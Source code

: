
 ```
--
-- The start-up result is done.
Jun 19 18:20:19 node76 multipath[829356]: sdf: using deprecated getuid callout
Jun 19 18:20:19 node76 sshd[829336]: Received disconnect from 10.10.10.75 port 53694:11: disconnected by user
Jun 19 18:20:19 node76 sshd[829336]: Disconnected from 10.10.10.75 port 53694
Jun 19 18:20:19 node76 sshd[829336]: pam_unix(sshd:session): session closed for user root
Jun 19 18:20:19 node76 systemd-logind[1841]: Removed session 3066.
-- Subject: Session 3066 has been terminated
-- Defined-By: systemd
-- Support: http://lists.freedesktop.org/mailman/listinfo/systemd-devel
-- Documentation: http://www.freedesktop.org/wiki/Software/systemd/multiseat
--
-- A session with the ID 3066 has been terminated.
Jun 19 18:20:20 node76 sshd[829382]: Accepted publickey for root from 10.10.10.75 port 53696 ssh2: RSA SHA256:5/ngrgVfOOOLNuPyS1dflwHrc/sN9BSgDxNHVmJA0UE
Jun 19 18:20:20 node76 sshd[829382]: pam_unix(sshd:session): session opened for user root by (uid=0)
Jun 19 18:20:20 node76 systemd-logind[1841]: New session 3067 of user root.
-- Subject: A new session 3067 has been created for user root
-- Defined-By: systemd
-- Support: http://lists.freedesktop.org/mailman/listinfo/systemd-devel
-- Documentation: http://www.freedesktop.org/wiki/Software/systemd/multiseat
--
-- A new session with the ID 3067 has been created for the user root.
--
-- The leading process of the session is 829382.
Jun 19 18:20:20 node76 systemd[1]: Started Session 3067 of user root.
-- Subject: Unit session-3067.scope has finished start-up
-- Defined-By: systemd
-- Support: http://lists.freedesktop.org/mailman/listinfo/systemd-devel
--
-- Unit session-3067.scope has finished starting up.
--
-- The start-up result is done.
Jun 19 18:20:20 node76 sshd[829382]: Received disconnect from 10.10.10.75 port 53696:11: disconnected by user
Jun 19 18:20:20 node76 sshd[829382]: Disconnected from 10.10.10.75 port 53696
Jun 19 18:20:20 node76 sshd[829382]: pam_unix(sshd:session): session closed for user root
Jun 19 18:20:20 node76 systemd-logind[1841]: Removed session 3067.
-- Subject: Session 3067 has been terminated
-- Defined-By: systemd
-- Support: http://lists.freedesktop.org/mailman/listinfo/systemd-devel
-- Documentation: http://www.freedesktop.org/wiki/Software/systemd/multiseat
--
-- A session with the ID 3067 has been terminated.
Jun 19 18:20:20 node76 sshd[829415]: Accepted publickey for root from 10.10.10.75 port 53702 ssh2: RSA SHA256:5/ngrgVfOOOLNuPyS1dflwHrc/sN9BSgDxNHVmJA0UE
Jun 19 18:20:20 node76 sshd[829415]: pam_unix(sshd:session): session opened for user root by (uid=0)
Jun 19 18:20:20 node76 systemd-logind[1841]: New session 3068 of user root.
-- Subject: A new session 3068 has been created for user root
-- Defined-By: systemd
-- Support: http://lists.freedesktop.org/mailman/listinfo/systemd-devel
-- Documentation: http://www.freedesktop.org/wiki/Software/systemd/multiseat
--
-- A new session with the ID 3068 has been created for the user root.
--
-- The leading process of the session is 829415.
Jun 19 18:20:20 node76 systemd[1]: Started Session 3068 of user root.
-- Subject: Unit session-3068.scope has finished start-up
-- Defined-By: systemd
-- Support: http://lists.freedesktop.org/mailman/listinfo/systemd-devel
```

****

Task goal:
In the records above, find the lines holding "Received". Copy each one.

Exercise answer:
Jun 19 18:20:19 node76 sshd[829336]: Received disconnect from 10.10.10.75 port 53694:11: disconnected by user
Jun 19 18:20:20 node76 sshd[829382]: Received disconnect from 10.10.10.75 port 53696:11: disconnected by user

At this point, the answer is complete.